Being visibly gender variant (i.e. by appearance alone) can also mean many things and doesn’t necessarily mean that we’re immediately seen as nonconforming. ‘Visibility’ can be due to presentation/expression through clothing, hairstyle, voice, body language etc; hiding or mixing binary gender cues. It can also be due to the mix of sex hormones in the body, or which puberty or puberties the body has been through in the past. How all these factors interact with each other and with how one identifies and asserts this identity is complex and hard to predict.
Some people are visibly gender variant in a way that’s perceived as transgressive and challenging. This may involve being seen to intentionally violate gender role and presentation taboos, or to have transgressive combinations of gender cues. These people are more likely to receive overt harassment, but the nature of that harassment varies depending on how they’re perceived.

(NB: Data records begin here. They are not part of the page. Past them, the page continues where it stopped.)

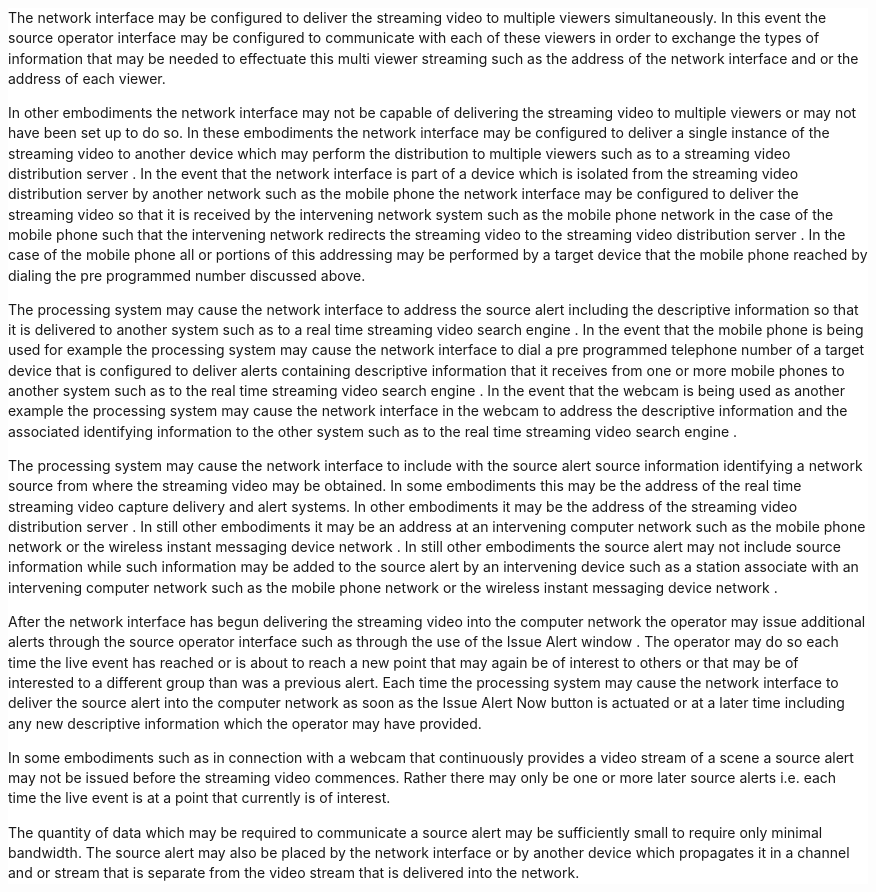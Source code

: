 The network interface may be configured to deliver the streaming video to multiple viewers simultaneously. In this event the source operator interface may be configured to communicate with each of these viewers in order to exchange the types of information that may be needed to effectuate this multi viewer streaming such as the address of the network interface and or the address of each viewer.

In other embodiments the network interface may not be capable of delivering the streaming video to multiple viewers or may not have been set up to do so. In these embodiments the network interface may be configured to deliver a single instance of the streaming video to another device which may perform the distribution to multiple viewers such as to a streaming video distribution server . In the event that the network interface is part of a device which is isolated from the streaming video distribution server by another network such as the mobile phone the network interface may be configured to deliver the streaming video so that it is received by the intervening network system such as the mobile phone network in the case of the mobile phone such that the intervening network redirects the streaming video to the streaming video distribution server . In the case of the mobile phone all or portions of this addressing may be performed by a target device that the mobile phone reached by dialing the pre programmed number discussed above.

The processing system may cause the network interface to address the source alert including the descriptive information so that it is delivered to another system such as to a real time streaming video search engine . In the event that the mobile phone is being used for example the processing system may cause the network interface to dial a pre programmed telephone number of a target device that is configured to deliver alerts containing descriptive information that it receives from one or more mobile phones to another system such as to the real time streaming video search engine . In the event that the webcam is being used as another example the processing system may cause the network interface in the webcam to address the descriptive information and the associated identifying information to the other system such as to the real time streaming video search engine .

The processing system may cause the network interface to include with the source alert source information identifying a network source from where the streaming video may be obtained. In some embodiments this may be the address of the real time streaming video capture delivery and alert systems. In other embodiments it may be the address of the streaming video distribution server . In still other embodiments it may be an address at an intervening computer network such as the mobile phone network or the wireless instant messaging device network . In still other embodiments the source alert may not include source information while such information may be added to the source alert by an intervening device such as a station associate with an intervening computer network such as the mobile phone network or the wireless instant messaging device network .

After the network interface has begun delivering the streaming video into the computer network the operator may issue additional alerts through the source operator interface such as through the use of the Issue Alert window . The operator may do so each time the live event has reached or is about to reach a new point that may again be of interest to others or that may be of interested to a different group than was a previous alert. Each time the processing system may cause the network interface to deliver the source alert into the computer network as soon as the Issue Alert Now button is actuated or at a later time including any new descriptive information which the operator may have provided.

In some embodiments such as in connection with a webcam that continuously provides a video stream of a scene a source alert may not be issued before the streaming video commences. Rather there may only be one or more later source alerts i.e. each time the live event is at a point that currently is of interest.

The quantity of data which may be required to communicate a source alert may be sufficiently small to require only minimal bandwidth. The source alert may also be placed by the network interface or by another device which propagates it in a channel and or stream that is separate from the video stream that is delivered into the network.
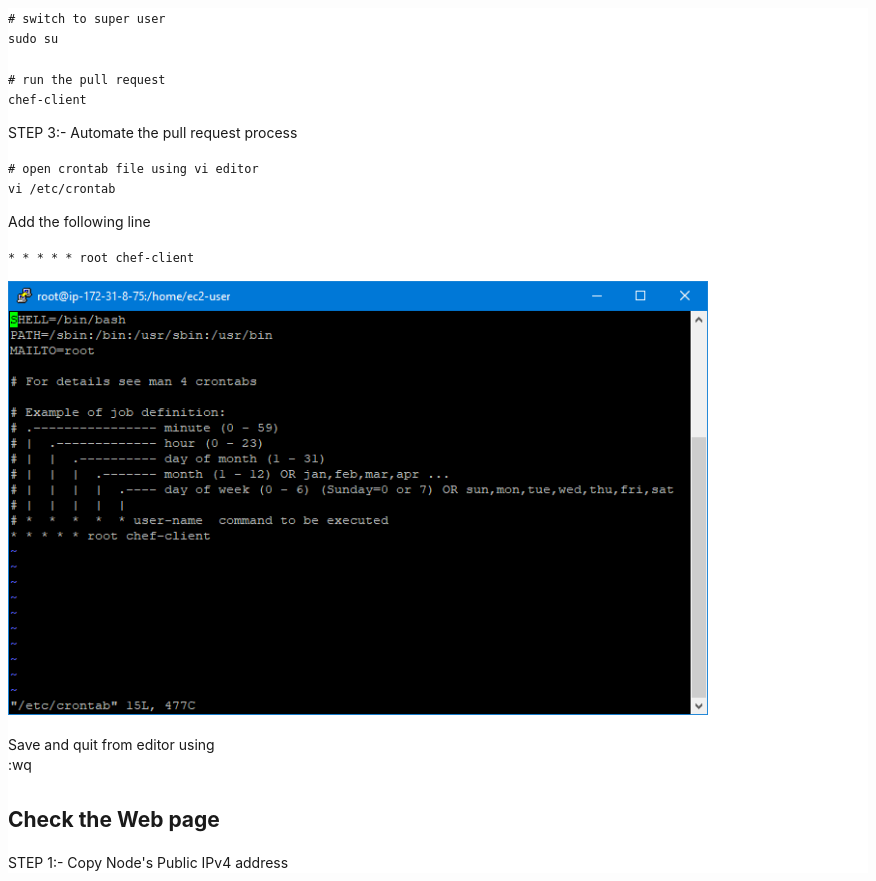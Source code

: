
 ```shell
# switch to super user
sudo su

# run the pull request
chef-client 
```

STEP 3:- Automate the pull request process

```shell
# open crontab file using vi editor
vi /etc/crontab
```

Add the following line
```shell
* * * * * root chef-client 
```

<img src="Screenshot/78.png?raw=true" width="700"> 

Save and quit from editor using <br>:wq</b>

## Check the Web page

STEP 1:- Copy Node's Public IPv4 address 
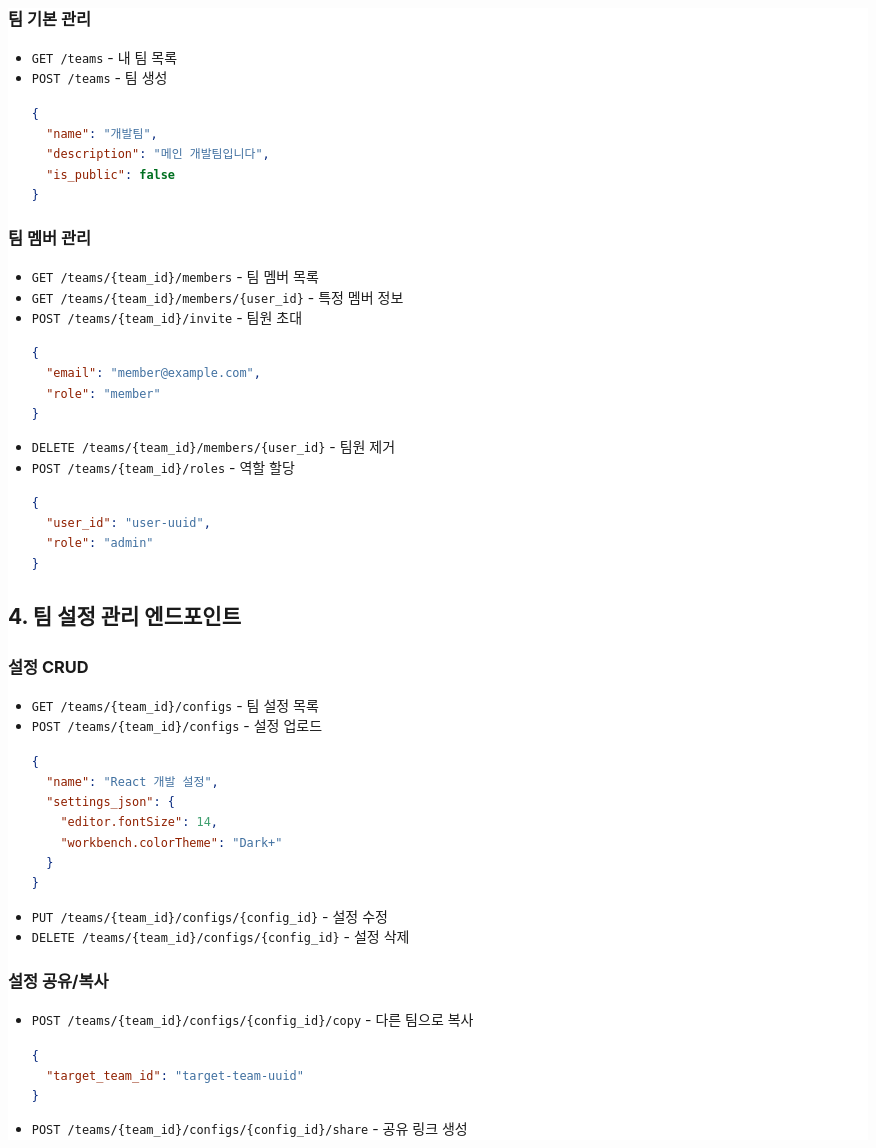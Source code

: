### 팀 기본 관리
- `GET /teams` - 내 팀 목록
- `POST /teams` - 팀 생성
  ```json
  {
    "name": "개발팀",
    "description": "메인 개발팀입니다",
    "is_public": false
  }
  ```

### 팀 멤버 관리
- `GET /teams/{team_id}/members` - 팀 멤버 목록
- `GET /teams/{team_id}/members/{user_id}` - 특정 멤버 정보
- `POST /teams/{team_id}/invite` - 팀원 초대
  ```json
  {
    "email": "member@example.com",
    "role": "member"
  }
  ```
- `DELETE /teams/{team_id}/members/{user_id}` - 팀원 제거
- `POST /teams/{team_id}/roles` - 역할 할당
  ```json
  {
    "user_id": "user-uuid",
    "role": "admin"
  }
  ```

## 4. 팀 설정 관리 엔드포인트

### 설정 CRUD
- `GET /teams/{team_id}/configs` - 팀 설정 목록
- `POST /teams/{team_id}/configs` - 설정 업로드
  ```json
  {
    "name": "React 개발 설정",
    "settings_json": {
      "editor.fontSize": 14,
      "workbench.colorTheme": "Dark+"
    }
  }
  ```
- `PUT /teams/{team_id}/configs/{config_id}` - 설정 수정
- `DELETE /teams/{team_id}/configs/{config_id}` - 설정 삭제

### 설정 공유/복사
- `POST /teams/{team_id}/configs/{config_id}/copy` - 다른 팀으로 복사
  ```json
  {
    "target_team_id": "target-team-uuid"
  }
  ```
- `POST /teams/{team_id}/configs/{config_id}/share` - 공유 링크 생성
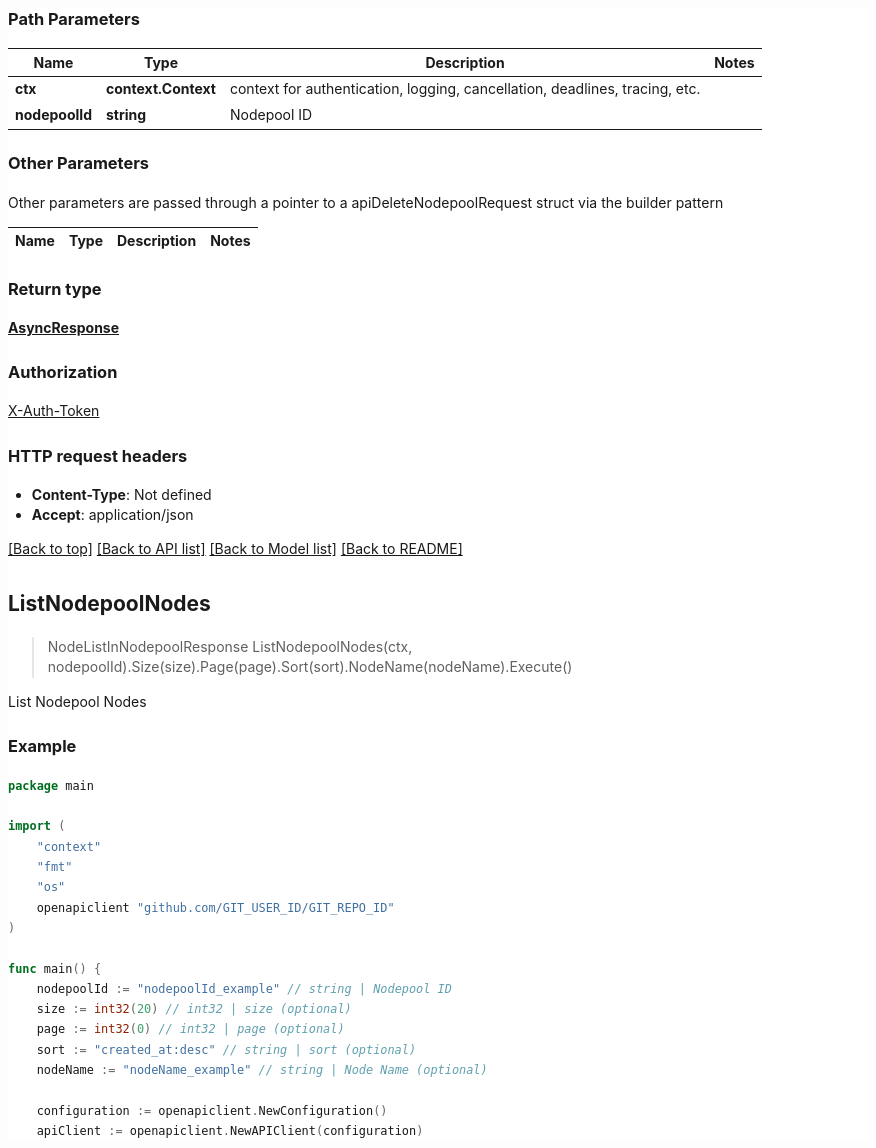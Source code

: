 ### Path Parameters


Name | Type | Description  | Notes
------------- | ------------- | ------------- | -------------
**ctx** | **context.Context** | context for authentication, logging, cancellation, deadlines, tracing, etc.
**nodepoolId** | **string** | Nodepool ID | 

### Other Parameters

Other parameters are passed through a pointer to a apiDeleteNodepoolRequest struct via the builder pattern


Name | Type | Description  | Notes
------------- | ------------- | ------------- | -------------


### Return type

[**AsyncResponse**](AsyncResponse.md)

### Authorization

[X-Auth-Token](../README.md#X-Auth-Token)

### HTTP request headers

- **Content-Type**: Not defined
- **Accept**: application/json

[[Back to top]](#) [[Back to API list]](../README.md#documentation-for-api-endpoints)
[[Back to Model list]](../README.md#documentation-for-models)
[[Back to README]](../README.md)


## ListNodepoolNodes

> NodeListInNodepoolResponse ListNodepoolNodes(ctx, nodepoolId).Size(size).Page(page).Sort(sort).NodeName(nodeName).Execute()

List Nodepool Nodes



### Example

```go
package main

import (
	"context"
	"fmt"
	"os"
	openapiclient "github.com/GIT_USER_ID/GIT_REPO_ID"
)

func main() {
	nodepoolId := "nodepoolId_example" // string | Nodepool ID
	size := int32(20) // int32 | size (optional)
	page := int32(0) // int32 | page (optional)
	sort := "created_at:desc" // string | sort (optional)
	nodeName := "nodeName_example" // string | Node Name (optional)

	configuration := openapiclient.NewConfiguration()
	apiClient := openapiclient.NewAPIClient(configuration)
```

Other visibly gender variant people are ambiguous or androgynous in a way that defies casual binary gender assignment but which is not necessarily perceived to be the result of gender nonconformity. Rather than ‘passing’ this is ‘blending’, where one is visibly different but ‘ambiguously transgressive’. In this state it is not clear to others if one is intentionally or accidentally ambiguous, and so it becomes impolite or transgressive itself to comment upon the ambiguity. This may result in strangers awkwardly avoiding gendered language or asking leading questions in the hope of discovering the person’s ‘true’ gender (see the 1990s Saturday Night Live ‘Pat’ sketches). This blending in is another conditional privilege and may be withdrawn if one is determined to be definitely transgender. I have observed that I blend much less and so receive more hostility if I’m wearing something that might cue the observer to my being transgender or gender nonconforming.
I have observed that the way I’m perceived has varied greatly with age. As I’ve aged I’ve seemed to become more ambiguous in perceived age, perhaps less so in gender, and oddly as a 33 year old, one of the most transgressive things I can do now is to state my age and remove the option for people to assume I’m much younger than I am.